[Optional] Supervised & Unsupervised Learning, Neural Networks. [Must have] Good knowledge of linear algebra and probability.
Course description
This course covers the theory and practice of Reinforcement Learning (RL), focusing on sequential decision-making under uncertainty. Topics include Markov Decision Processes (MDPs), value functions, Bellman operators, dynamic programming, Monte Carlo methods, temporal-difference learning, function approximation, deep RL, policy gradients, actor–critic algorithms, exploration strategies, and safe/model-based RL for robotics and control applications.
Course objectives
Equip students with the ability to model, analyze, and implement RL algorithms
Develop theoretical understanding of convergence, stability, and bias–variance trade-offs
Enable application of RL methods in simulation and control contexts
Provide hands-on experience implementing classic and modern RL algorithms
Learning outcomes
Formulate control and decision problems as MDPs/POMDPs
Derive and implement dynamic programming, Monte Carlo, and temporal-difference algorithms
Analyze convergence properties and stability under function approximation
Design and implement policy gradient and actor–critic algorithms
Integrate model-based and safe RL components (e.g., MPC) for real-world tasks
Week 8 — in class, closed book.
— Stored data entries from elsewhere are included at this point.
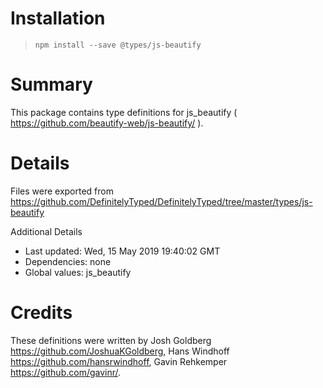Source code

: # Installation
> `npm install --save @types/js-beautify`

# Summary
This package contains type definitions for js_beautify ( https://github.com/beautify-web/js-beautify/ ).

# Details
Files were exported from https://github.com/DefinitelyTyped/DefinitelyTyped/tree/master/types/js-beautify

Additional Details
 * Last updated: Wed, 15 May 2019 19:40:02 GMT
 * Dependencies: none
 * Global values: js_beautify

# Credits
These definitions were written by Josh Goldberg <https://github.com/JoshuaKGoldberg>, Hans Windhoff <https://github.com/hansrwindhoff>, Gavin Rehkemper <https://github.com/gavinr/>.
One A4 cheat sheet allowed.
Coverage: Topics from Weeks 1–7 (MDPs, Bellman equations, DP, MC, TD, Function Approximation, DQN)
Projects
Course Project: Students select a domain (preferably robotics or control), implement one or more RL algorithms, and write a 6–8 page report including methodology, experiments, and analysis.
Project Proposal: Week 11
Checkpoint: Week 14
Final Presentation: Week 15
Topics may include safe RL, model-based RL, multi-agent RL, exploration strategies, or novel applications.